PROBLEM REQUIREMENTS -
Determine how many lines in the material hold the string "typename", then reply with that number only.

RECORDED DATA -
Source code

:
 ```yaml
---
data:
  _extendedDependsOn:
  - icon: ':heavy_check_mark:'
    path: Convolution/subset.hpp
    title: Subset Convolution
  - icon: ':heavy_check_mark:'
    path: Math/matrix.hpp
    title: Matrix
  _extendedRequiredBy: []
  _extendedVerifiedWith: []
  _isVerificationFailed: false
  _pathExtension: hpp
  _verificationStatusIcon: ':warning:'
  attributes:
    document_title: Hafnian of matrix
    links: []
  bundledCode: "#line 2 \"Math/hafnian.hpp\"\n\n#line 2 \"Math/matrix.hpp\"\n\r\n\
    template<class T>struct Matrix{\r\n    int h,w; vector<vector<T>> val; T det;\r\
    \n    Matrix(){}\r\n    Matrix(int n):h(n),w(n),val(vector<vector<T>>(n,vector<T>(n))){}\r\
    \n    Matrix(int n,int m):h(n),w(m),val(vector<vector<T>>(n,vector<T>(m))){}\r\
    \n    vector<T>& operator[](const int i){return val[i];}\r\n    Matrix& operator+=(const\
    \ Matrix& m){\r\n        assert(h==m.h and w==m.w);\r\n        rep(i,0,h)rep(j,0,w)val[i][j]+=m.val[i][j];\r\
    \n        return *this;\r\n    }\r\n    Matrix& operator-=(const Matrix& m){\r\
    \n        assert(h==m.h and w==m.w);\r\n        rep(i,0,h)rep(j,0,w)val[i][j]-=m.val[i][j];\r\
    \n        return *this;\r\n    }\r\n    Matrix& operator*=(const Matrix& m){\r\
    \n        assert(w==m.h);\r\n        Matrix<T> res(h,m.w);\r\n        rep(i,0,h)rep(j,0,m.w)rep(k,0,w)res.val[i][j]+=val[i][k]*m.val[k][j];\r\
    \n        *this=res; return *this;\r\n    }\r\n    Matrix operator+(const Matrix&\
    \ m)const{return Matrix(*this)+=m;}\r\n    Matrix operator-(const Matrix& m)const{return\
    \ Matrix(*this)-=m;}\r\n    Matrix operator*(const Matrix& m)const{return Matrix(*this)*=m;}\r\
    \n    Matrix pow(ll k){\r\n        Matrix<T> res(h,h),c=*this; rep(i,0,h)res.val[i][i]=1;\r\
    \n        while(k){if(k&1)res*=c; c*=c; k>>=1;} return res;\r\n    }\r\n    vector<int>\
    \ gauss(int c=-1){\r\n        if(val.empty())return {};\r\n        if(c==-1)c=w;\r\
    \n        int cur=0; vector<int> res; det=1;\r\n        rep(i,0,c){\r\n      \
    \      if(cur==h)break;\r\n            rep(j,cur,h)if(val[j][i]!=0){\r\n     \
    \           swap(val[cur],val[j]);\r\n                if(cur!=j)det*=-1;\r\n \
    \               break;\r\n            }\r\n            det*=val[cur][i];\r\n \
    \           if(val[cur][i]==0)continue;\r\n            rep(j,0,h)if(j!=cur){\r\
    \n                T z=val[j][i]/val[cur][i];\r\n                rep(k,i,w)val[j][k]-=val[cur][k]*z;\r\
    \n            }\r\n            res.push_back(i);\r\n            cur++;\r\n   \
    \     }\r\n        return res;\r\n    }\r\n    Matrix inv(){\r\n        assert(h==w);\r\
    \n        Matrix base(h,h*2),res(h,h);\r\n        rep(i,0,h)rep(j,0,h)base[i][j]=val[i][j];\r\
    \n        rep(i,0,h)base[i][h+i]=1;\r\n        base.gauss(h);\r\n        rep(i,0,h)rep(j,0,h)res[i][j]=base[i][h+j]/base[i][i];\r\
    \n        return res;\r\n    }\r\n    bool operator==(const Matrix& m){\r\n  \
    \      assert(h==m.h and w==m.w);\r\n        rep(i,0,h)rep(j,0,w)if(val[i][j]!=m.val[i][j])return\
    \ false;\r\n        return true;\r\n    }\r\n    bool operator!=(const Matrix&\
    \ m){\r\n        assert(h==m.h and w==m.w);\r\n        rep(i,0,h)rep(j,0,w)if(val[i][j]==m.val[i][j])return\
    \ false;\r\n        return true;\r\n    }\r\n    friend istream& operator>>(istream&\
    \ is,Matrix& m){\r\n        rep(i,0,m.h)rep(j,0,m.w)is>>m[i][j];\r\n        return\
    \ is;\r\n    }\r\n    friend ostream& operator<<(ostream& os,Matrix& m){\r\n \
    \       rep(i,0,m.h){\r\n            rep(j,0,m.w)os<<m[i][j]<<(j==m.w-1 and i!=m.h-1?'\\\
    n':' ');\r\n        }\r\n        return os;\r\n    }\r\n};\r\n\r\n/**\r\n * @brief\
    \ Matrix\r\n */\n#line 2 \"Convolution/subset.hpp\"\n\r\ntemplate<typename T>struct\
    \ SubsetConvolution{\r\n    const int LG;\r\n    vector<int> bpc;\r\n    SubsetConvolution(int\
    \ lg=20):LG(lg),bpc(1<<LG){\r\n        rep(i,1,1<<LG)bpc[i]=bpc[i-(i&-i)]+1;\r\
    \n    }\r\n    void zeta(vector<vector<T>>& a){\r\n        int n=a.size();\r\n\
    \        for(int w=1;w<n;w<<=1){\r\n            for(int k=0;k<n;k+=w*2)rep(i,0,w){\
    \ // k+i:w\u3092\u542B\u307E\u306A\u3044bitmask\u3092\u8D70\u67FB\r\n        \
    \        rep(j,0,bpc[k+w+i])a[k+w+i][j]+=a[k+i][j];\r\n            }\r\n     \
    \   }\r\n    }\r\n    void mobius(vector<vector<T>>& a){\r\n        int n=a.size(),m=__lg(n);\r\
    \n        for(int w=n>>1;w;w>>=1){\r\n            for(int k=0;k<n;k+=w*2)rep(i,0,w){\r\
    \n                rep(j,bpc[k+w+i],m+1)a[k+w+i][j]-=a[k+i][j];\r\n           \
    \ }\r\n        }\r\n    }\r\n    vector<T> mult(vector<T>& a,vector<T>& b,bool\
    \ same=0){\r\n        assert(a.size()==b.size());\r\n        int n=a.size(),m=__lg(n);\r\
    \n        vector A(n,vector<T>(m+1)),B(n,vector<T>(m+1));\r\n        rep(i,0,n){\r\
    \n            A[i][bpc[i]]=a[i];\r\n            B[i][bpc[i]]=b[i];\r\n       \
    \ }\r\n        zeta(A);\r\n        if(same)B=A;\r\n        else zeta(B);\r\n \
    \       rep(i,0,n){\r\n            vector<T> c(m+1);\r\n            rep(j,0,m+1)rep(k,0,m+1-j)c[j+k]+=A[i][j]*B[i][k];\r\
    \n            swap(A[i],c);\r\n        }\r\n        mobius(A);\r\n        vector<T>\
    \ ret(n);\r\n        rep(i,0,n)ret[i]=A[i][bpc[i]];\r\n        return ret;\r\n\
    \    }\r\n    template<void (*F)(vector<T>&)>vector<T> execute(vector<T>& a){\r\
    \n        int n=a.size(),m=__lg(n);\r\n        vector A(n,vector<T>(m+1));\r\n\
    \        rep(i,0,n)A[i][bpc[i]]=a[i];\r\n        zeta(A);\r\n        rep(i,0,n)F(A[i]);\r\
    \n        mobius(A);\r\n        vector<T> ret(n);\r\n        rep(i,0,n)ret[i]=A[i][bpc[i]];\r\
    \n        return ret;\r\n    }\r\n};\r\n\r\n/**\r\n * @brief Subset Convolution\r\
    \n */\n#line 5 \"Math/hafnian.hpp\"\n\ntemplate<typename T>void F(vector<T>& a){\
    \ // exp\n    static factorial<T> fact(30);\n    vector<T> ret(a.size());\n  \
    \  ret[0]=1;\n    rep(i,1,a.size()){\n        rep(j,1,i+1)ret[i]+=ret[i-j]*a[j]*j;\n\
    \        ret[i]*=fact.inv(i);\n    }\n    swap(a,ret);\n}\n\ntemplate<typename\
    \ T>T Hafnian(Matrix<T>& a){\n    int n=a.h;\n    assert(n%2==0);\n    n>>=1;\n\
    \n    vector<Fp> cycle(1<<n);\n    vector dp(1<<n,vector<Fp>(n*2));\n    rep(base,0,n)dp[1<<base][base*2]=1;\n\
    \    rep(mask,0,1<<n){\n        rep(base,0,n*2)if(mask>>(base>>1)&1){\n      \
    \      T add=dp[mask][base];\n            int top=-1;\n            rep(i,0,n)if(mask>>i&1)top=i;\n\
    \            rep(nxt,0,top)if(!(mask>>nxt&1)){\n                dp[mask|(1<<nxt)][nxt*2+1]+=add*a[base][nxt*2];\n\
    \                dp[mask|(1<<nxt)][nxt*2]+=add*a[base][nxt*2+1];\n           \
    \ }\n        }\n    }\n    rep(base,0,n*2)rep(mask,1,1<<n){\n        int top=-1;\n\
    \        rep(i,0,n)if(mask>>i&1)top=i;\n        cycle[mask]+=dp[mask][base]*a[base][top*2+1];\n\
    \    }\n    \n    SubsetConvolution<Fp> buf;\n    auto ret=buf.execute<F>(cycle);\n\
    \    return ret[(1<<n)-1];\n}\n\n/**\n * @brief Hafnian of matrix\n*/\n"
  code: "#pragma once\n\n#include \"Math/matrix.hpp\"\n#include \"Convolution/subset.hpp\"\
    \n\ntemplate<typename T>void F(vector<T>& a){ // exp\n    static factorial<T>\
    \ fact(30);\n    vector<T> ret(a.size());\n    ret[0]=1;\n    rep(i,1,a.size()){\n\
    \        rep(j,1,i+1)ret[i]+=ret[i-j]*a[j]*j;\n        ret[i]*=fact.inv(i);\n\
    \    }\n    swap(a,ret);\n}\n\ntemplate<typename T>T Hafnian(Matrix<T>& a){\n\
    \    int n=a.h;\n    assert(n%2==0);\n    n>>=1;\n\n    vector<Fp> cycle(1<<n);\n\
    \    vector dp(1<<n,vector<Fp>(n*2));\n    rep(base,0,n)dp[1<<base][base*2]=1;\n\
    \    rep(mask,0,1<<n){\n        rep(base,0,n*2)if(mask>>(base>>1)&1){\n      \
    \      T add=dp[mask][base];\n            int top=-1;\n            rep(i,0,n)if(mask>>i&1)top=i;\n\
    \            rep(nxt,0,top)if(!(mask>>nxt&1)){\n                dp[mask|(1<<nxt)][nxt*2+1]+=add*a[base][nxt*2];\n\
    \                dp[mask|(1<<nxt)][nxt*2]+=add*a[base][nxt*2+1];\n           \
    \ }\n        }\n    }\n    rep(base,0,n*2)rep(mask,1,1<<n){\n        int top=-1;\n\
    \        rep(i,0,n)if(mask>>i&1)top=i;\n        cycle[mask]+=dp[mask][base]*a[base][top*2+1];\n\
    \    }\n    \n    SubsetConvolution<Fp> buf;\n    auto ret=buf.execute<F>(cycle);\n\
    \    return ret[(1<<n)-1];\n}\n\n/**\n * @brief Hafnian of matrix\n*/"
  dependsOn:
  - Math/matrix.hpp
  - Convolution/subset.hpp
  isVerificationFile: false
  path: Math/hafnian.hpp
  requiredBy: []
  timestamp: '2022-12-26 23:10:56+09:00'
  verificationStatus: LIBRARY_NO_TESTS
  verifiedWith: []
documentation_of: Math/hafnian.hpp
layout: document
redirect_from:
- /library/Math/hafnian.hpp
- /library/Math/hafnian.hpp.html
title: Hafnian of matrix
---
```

RESULT FOR THIS EXERCISE -
5